Task instructions:
Quote all of the data exactly as given. Skip every picture it contains.
#### Given entries
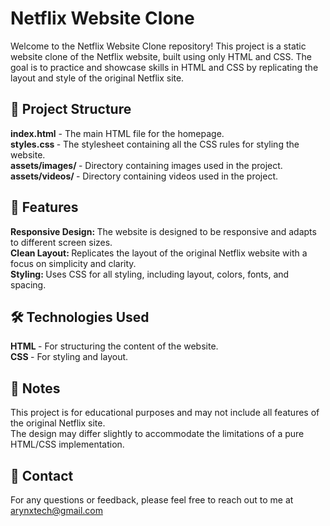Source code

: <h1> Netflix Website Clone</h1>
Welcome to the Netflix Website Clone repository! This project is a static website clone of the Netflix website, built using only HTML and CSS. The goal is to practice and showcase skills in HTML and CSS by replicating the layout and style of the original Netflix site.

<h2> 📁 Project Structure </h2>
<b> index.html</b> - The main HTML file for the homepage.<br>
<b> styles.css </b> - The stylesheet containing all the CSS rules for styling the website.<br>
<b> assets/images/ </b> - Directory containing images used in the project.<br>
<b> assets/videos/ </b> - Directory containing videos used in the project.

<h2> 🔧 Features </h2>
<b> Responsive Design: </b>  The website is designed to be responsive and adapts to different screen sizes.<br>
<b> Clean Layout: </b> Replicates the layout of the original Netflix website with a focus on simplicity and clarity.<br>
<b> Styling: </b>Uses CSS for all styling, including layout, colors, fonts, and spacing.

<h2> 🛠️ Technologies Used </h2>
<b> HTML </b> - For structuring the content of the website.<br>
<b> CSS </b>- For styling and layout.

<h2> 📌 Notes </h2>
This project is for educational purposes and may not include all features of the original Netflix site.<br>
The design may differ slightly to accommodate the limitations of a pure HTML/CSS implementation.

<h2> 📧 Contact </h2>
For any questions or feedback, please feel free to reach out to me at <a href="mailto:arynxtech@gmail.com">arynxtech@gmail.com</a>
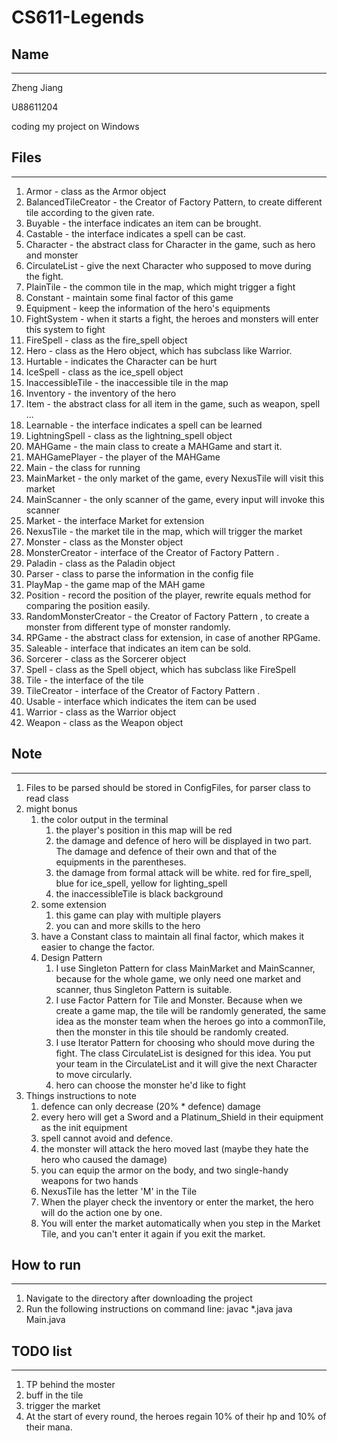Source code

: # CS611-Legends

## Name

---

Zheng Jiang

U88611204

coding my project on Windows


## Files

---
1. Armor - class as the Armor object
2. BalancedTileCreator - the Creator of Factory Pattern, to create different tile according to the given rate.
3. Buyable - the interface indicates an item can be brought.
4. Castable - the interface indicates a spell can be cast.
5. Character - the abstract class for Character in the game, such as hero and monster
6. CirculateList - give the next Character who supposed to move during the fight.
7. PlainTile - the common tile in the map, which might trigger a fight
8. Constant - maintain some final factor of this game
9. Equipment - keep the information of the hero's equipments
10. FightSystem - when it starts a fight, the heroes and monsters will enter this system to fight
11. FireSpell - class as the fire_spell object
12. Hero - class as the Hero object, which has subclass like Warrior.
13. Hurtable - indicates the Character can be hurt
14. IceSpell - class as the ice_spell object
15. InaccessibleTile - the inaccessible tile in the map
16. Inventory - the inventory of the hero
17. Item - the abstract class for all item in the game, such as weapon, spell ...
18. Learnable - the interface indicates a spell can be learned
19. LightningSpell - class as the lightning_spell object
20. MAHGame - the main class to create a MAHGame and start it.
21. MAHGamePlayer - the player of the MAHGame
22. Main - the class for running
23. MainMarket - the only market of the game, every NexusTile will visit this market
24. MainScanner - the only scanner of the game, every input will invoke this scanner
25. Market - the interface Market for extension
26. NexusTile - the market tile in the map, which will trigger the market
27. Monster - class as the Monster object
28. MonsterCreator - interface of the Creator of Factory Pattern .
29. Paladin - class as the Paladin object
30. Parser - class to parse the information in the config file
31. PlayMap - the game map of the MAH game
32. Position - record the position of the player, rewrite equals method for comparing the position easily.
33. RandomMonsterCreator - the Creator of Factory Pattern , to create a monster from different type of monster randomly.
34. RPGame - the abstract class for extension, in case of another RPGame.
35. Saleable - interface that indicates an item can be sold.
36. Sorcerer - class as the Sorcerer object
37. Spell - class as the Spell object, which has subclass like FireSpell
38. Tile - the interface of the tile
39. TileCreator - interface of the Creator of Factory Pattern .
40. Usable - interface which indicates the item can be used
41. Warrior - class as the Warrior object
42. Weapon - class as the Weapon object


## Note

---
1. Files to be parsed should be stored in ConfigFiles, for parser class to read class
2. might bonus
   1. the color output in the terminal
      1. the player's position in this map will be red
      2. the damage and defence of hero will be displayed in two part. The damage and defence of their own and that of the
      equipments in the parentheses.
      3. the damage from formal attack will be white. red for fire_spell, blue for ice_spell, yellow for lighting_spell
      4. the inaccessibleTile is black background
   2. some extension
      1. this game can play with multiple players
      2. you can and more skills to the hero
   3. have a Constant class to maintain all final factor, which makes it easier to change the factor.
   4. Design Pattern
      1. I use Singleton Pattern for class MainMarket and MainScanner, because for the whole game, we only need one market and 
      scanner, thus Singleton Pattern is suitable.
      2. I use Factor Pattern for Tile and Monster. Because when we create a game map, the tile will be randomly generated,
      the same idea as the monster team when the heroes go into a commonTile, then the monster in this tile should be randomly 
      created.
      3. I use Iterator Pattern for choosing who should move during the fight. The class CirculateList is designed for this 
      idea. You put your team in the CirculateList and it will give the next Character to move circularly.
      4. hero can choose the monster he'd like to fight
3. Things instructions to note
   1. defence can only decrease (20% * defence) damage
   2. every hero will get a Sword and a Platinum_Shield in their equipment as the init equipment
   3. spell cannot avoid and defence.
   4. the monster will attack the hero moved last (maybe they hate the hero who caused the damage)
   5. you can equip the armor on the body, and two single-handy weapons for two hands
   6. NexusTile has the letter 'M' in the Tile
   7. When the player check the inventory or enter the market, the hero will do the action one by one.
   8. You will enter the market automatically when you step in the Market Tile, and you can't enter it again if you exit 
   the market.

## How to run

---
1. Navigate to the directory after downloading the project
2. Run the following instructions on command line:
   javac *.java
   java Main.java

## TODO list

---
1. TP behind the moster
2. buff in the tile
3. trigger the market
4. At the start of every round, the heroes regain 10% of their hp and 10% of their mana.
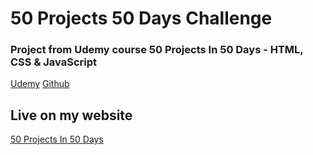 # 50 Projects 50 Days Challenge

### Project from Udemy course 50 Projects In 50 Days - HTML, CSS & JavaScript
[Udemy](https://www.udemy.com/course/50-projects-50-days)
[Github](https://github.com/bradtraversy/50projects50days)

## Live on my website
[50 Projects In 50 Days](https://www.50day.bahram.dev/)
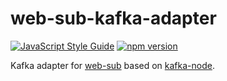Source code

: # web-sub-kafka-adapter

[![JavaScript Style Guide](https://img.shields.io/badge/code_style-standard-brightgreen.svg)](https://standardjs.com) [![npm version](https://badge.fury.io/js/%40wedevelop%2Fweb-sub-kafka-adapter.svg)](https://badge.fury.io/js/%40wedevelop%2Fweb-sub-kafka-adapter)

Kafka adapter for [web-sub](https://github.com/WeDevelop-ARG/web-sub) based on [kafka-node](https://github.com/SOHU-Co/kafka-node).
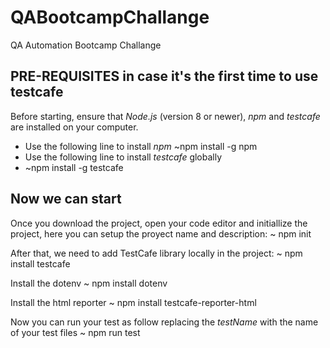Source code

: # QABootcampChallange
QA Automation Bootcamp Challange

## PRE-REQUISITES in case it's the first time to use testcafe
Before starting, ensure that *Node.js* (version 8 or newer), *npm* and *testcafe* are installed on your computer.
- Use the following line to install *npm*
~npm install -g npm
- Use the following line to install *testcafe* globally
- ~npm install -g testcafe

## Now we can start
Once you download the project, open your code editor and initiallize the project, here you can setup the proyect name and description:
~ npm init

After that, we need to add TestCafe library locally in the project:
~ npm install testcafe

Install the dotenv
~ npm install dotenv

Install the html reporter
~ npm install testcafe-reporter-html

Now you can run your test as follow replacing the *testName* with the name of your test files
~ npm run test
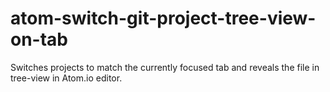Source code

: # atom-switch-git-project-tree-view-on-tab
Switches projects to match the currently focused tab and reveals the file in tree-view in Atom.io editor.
########
Solution below:
Source code

: <h1> Netflix Website Clone</h1>
Welcome to the Netflix Website Clone repository! This project is a static website clone of the Netflix website, built using only HTML and CSS. The goal is to practice and showcase skills in HTML and CSS by replicating the layout and style of the original Netflix site.

<h2> 📁 Project Structure </h2>
<b> index.html</b> - The main HTML file for the homepage.<br>
<b> styles.css </b> - The stylesheet containing all the CSS rules for styling the website.<br>
<b> assets/images/ </b> - Directory containing images used in the project.<br>
<b> assets/videos/ </b> - Directory containing videos used in the project.

<h2> 🔧 Features </h2>
<b> Responsive Design: </b>  The website is designed to be responsive and adapts to different screen sizes.<br>
<b> Clean Layout: </b> Replicates the layout of the original Netflix website with a focus on simplicity and clarity.<br>
<b> Styling: </b>Uses CSS for all styling, including layout, colors, fonts, and spacing.

<h2> 🛠️ Technologies Used </h2>
<b> HTML </b> - For structuring the content of the website.<br>
<b> CSS </b>- For styling and layout.

<h2> 📌 Notes </h2>
This project is for educational purposes and may not include all features of the original Netflix site.<br>
The design may differ slightly to accommodate the limitations of a pure HTML/CSS implementation.

<h2> 📧 Contact </h2>
For any questions or feedback, please feel free to reach out to me at <a href="mailto:arynxtech@gmail.com">arynxtech@gmail.com</a>
Source code

: # CS611-Legends

## Name

---

Zheng Jiang

U88611204

coding my project on Windows


## Files

---
1. Armor - class as the Armor object
2. BalancedTileCreator - the Creator of Factory Pattern, to create different tile according to the given rate.
3. Buyable - the interface indicates an item can be brought.
4. Castable - the interface indicates a spell can be cast.
5. Character - the abstract class for Character in the game, such as hero and monster
6. CirculateList - give the next Character who supposed to move during the fight.
7. PlainTile - the common tile in the map, which might trigger a fight
8. Constant - maintain some final factor of this game
9. Equipment - keep the information of the hero's equipments
10. FightSystem - when it starts a fight, the heroes and monsters will enter this system to fight
11. FireSpell - class as the fire_spell object
12. Hero - class as the Hero object, which has subclass like Warrior.
13. Hurtable - indicates the Character can be hurt
14. IceSpell - class as the ice_spell object
15. InaccessibleTile - the inaccessible tile in the map
16. Inventory - the inventory of the hero
17. Item - the abstract class for all item in the game, such as weapon, spell ...
18. Learnable - the interface indicates a spell can be learned
19. LightningSpell - class as the lightning_spell object
20. MAHGame - the main class to create a MAHGame and start it.
21. MAHGamePlayer - the player of the MAHGame
22. Main - the class for running
23. MainMarket - the only market of the game, every NexusTile will visit this market
24. MainScanner - the only scanner of the game, every input will invoke this scanner
25. Market - the interface Market for extension
26. NexusTile - the market tile in the map, which will trigger the market
27. Monster - class as the Monster object
28. MonsterCreator - interface of the Creator of Factory Pattern .
29. Paladin - class as the Paladin object
30. Parser - class to parse the information in the config file
31. PlayMap - the game map of the MAH game
32. Position - record the position of the player, rewrite equals method for comparing the position easily.
33. RandomMonsterCreator - the Creator of Factory Pattern , to create a monster from different type of monster randomly.
34. RPGame - the abstract class for extension, in case of another RPGame.
35. Saleable - interface that indicates an item can be sold.
36. Sorcerer - class as the Sorcerer object
37. Spell - class as the Spell object, which has subclass like FireSpell
38. Tile - the interface of the tile
39. TileCreator - interface of the Creator of Factory Pattern .
40. Usable - interface which indicates the item can be used
41. Warrior - class as the Warrior object
42. Weapon - class as the Weapon object


## Note

---
1. Files to be parsed should be stored in ConfigFiles, for parser class to read class
2. might bonus
   1. the color output in the terminal
      1. the player's position in this map will be red
      2. the damage and defence of hero will be displayed in two part. The damage and defence of their own and that of the
      equipments in the parentheses.
      3. the damage from formal attack will be white. red for fire_spell, blue for ice_spell, yellow for lighting_spell
      4. the inaccessibleTile is black background
   2. some extension
      1. this game can play with multiple players
      2. you can and more skills to the hero
   3. have a Constant class to maintain all final factor, which makes it easier to change the factor.
   4. Design Pattern
      1. I use Singleton Pattern for class MainMarket and MainScanner, because for the whole game, we only need one market and 
      scanner, thus Singleton Pattern is suitable.
      2. I use Factor Pattern for Tile and Monster. Because when we create a game map, the tile will be randomly generated,
      the same idea as the monster team when the heroes go into a commonTile, then the monster in this tile should be randomly 
      created.
      3. I use Iterator Pattern for choosing who should move during the fight. The class CirculateList is designed for this 
      idea. You put your team in the CirculateList and it will give the next Character to move circularly.
      4. hero can choose the monster he'd like to fight
3. Things instructions to note
   1. defence can only decrease (20% * defence) damage
   2. every hero will get a Sword and a Platinum_Shield in their equipment as the init equipment
   3. spell cannot avoid and defence.
   4. the monster will attack the hero moved last (maybe they hate the hero who caused the damage)
   5. you can equip the armor on the body, and two single-handy weapons for two hands
   6. NexusTile has the letter 'M' in the Tile
   7. When the player check the inventory or enter the market, the hero will do the action one by one.
   8. You will enter the market automatically when you step in the Market Tile, and you can't enter it again if you exit 
   the market.

## How to run

---
1. Navigate to the directory after downloading the project
2. Run the following instructions on command line:
   javac *.java
   java Main.java

## TODO list

---
1. TP behind the moster
2. buff in the tile
3. trigger the market
4. At the start of every round, the heroes regain 10% of their hp and 10% of their mana.
 # 50 Projects 50 Days Challenge

### Project from Udemy course 50 Projects In 50 Days - HTML, CSS & JavaScript
[Udemy](https://www.udemy.com/course/50-projects-50-days)
[Github](https://github.com/bradtraversy/50projects50days)

## Live on my website
[50 Projects In 50 Days](https://www.50day.bahram.dev/)
Source code

: # web-sub-kafka-adapter

[![JavaScript Style Guide](https://img.shields.io/badge/code_style-standard-brightgreen.svg)](https://standardjs.com) [![npm version](https://badge.fury.io/js/%40wedevelop%2Fweb-sub-kafka-adapter.svg)](https://badge.fury.io/js/%40wedevelop%2Fweb-sub-kafka-adapter)

Kafka adapter for [web-sub](https://github.com/WeDevelop-ARG/web-sub) based on [kafka-node](https://github.com/SOHU-Co/kafka-node).
Source code

: # QABootcampChallange
QA Automation Bootcamp Challange

## PRE-REQUISITES in case it's the first time to use testcafe
Before starting, ensure that *Node.js* (version 8 or newer), *npm* and *testcafe* are installed on your computer.
- Use the following line to install *npm*
~npm install -g npm
- Use the following line to install *testcafe* globally
- ~npm install -g testcafe

## Now we can start
Once you download the project, open your code editor and initiallize the project, here you can setup the proyect name and description:
~ npm init

After that, we need to add TestCafe library locally in the project:
~ npm install testcafe

Install the dotenv
~ npm install dotenv

Install the html reporter
~ npm install testcafe-reporter-html

Now you can run your test as follow replacing the *testName* with the name of your test files
~ npm run test
Source code

: # atom-switch-git-project-tree-view-on-tab
Switches projects to match the currently focused tab and reveals the file in tree-view in Atom.io editor.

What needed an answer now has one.